Get yourself an API freshwater test kit. It will help you test all your water parameters.

The filter really depends on how many fish you have and what size. You want to think about the full grown size and number of your fish when deciding. 15 full grown fish produce a lot more waste than 15 juvies. The recommended filter flow rate is 8-10x the tank volume an hour. So for a 55G that would be somewhere between 450 and 550GPH. I would go for a canister on this sized tank. There are many options out there, Fluvals and Ehiems are very popular and are very good filters, but they are expensive. Renas and Aquatops are a little more reasonable and still do a good job. I have an Aquatop cf500uv on my 75G tank and it does a great job. You could go with a hang-on-back filter for something a little cheaper. The Aquaclear 110 would be a good option for this tank. However, I prefer canisters on my larger tanks as they are quiet, have more filter media volume and there is less ugly equipment in your tank. Its really up to you and your budget tho.
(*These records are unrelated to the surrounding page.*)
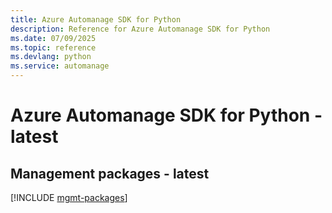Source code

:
 ```yaml
---
title: Azure Automanage SDK for Python
description: Reference for Azure Automanage SDK for Python
ms.date: 07/09/2025
ms.topic: reference
ms.devlang: python
ms.service: automanage
---
```

# Azure Automanage SDK for Python - latest

## Management packages - latest
[!INCLUDE [mgmt-packages](automanage-mgmt-index.md)]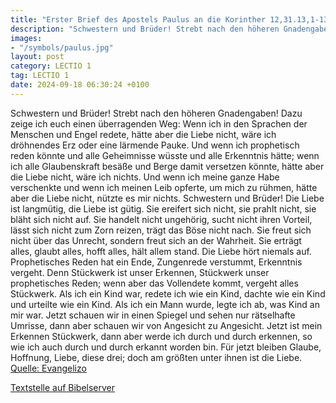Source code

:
 ```yaml
---
title: "Erster Brief des Apostels Paulus an die Korinther 12,31.13,1-13"
description: "Schwestern und Brüder! Strebt nach den höheren Gnadengaben! Dazu zeige ich euch einen überragenden Weg: Wenn ich in den Sprachen der Menschen und Engel redete, hätte aber die Liebe nicht, wäre ich dröhnendes Erz oder eine lärmende Pauke. Und wenn ich prophetisch reden könnte und ...."
images:
- "/symbols/paulus.jpg"
layout: post
category: LECTIO 1
tag: LECTIO 1
date: 2024-09-18 06:30:24 +0100
---
```

Schwestern und Brüder! Strebt nach den höheren Gnadengaben! Dazu zeige ich euch einen überragenden Weg:
Wenn ich in den Sprachen der Menschen und Engel redete, hätte aber die Liebe nicht, wäre ich dröhnendes Erz oder eine lärmende Pauke.
Und wenn ich prophetisch reden könnte und alle Geheimnisse wüsste und alle Erkenntnis hätte; wenn ich alle Glaubenskraft besäße und Berge damit versetzen könnte, hätte aber die Liebe nicht, wäre ich nichts.<!--more-->
Und wenn ich meine ganze Habe verschenkte und wenn ich meinen Leib opferte, um mich zu rühmen, hätte aber die Liebe nicht, nützte es mir nichts.
Schwestern und Brüder! Die Liebe ist langmütig, die Liebe ist gütig. Sie ereifert sich nicht, sie prahlt nicht, sie bläht sich nicht auf.
Sie handelt nicht ungehörig, sucht nicht ihren Vorteil, lässt sich nicht zum Zorn reizen, trägt das Böse nicht nach.
Sie freut sich nicht über das Unrecht, sondern freut sich an der Wahrheit.
Sie erträgt alles, glaubt alles, hofft alles, hält allem stand.
Die Liebe hört niemals auf. Prophetisches Reden hat ein Ende, Zungenrede verstummt, Erkenntnis vergeht.
Denn Stückwerk ist unser Erkennen, Stückwerk unser prophetisches Reden;
wenn aber das Vollendete kommt, vergeht alles Stückwerk.
Als ich ein Kind war, redete ich wie ein Kind, dachte wie ein Kind und urteilte wie ein Kind. Als ich ein Mann wurde, legte ich ab, was Kind an mir war.
Jetzt schauen wir in einen Spiegel und sehen nur rätselhafte Umrisse, dann aber schauen wir von Angesicht zu Angesicht. Jetzt ist mein Erkennen Stückwerk, dann aber werde ich durch und durch erkennen, so wie ich auch durch und durch erkannt worden bin.
Für jetzt bleiben Glaube, Hoffnung, Liebe, diese drei; doch am größten unter ihnen ist die Liebe.<br>
[Quelle: Evangelizo](https://evangeliumtagfuertag.org/DE/gospel)

[Textstelle auf Bibelserver](https://www.bibleserver.com/EU/1.Korinther12,31.13,1-13)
Hope that helps get you started.


----------



## Iggy Newcastle (May 15, 2012)

clhinds78 said:


> I would not do both yellow labs and red zebras together as they are very similar in color and could easily crossbreed. Furthermore, red zebras are one of the more aggressive mbuna and not recommended for beginners. Check out the 55G cookie cutter setup in the library section of this site for some good species selection. The recommended m/f ratio for most mbuna is 1/4-5f. Females haps are very drab so most ppl just keep the males. If you do this you want to have plenty of other fish in the tank.
> 
> Get yourself an API freshwater test kit. It will help you test all your water parameters.
> 
> ...


+1. Great advice!

Here is the 55 gallon 'cookie cutter' article hinds78 mentioned: http://www.cichlid-forum.com/articles/met_estherae.php
Post back your proposed stock and someone will help out. Think 3 species, if going with mbuna, and the ratios already mentioned by hinds78.


----------



## DLLNP (Jul 9, 2013)

I have heard some people say BN pleco's and mbuna mixed isn't a good idea but I have 1 in my 70 gallon mbuna tank for years and have never had any issues. He keeps to himself and none of the cichlids (even the very territorial ones) seem to even notice him, so I would definitely recommend them, they stay relativity small and are not messy! You may want to reconsider the bumblebee as they are extremely aggressive and may end up outgrowing a 55 gallon in a couple years. Just a thought, maybe the experts will have a different opinion!

Dillon


----------



## clhinds78 (Jul 27, 2012)

DLLNP said:


> I have heard some people say BN pleco's and mbuna mixed isn't a good idea but I have 1 in my 70 gallon mbuna tank for years and have never had any issues. He keeps to himself and none of the cichlids (even the very territorial ones) seem to even notice him, so I would definitely recommend them, they stay relativity small and are not messy! You may want to reconsider the bumblebee as they are extremely aggressive and may end up outgrowing a 55 gallon in a couple years. Just a thought, maybe the experts will have a different opinion!
> 
> Dillon


Agreed. I've had two albino BN plecos in my 75G mbuna tank for over a year now with no issues. The key is to have plenty of places for them to hide. They hide during the day and come out and night to graze. After a year mine are sill only about 3".


----------



## clhinds78 (Jul 27, 2012)

Iggy Newcastle said:


> +1. Great advice!


Guess I am just speaking from personal experience. I had labs and red zebras together and it was not good.


----------



## AJJCneedsHELP (Aug 6, 2013)

Thanks for the great advice guys and why only 3 species ? what would happen if I just put 1 of each in


----------



## clhinds78 (Jul 27, 2012)

AJJCneedsHELP said:


> Thanks for the great advice guys and why only 3 species ? what would happen if I just put 1 of each in


Lots of aggression and many deaths. Mbuna are harem fish and need a lot of females of their own species to be happy and calm. 15-18 fish of three differently colored species would work great in this tank. Just be sure to aim for the 1m/4-5f ratio and you should be ok. Plus, the more fish there is of each species the more the aggression is spread putting less strain on your fish. Less strain is good because it leads to happy, healthy fish.


----------



## AJJCneedsHELP (Aug 6, 2013)

What do you guys think of doing this combination in my tank

- Labidochromis chisumulae 1 male 3 females 
- Labidochromis perlmutt 1 male 3 females 
- Labidochromis caeruleus 1 male 3 females 
- Pseudotropheus saulousi 1 male 3 females 
- Bristle nose plecos 2 of them


----------



## clhinds78 (Jul 27, 2012)

I would not do the yellow labs, red zebras and soulosi together as they all look very similar. Consider one of these combinations:

If you like the soulosi:
Ps Soulosi-1m/4f
Rusties-1m/4f
Acei-1m/4f

If you like the labs:
L. Cearuleus-1m/4f
ps elongatus (blue color)-1m/4f
rusties or solofi-1m/4f

There are, of course, many other options. These are just a couple good choices.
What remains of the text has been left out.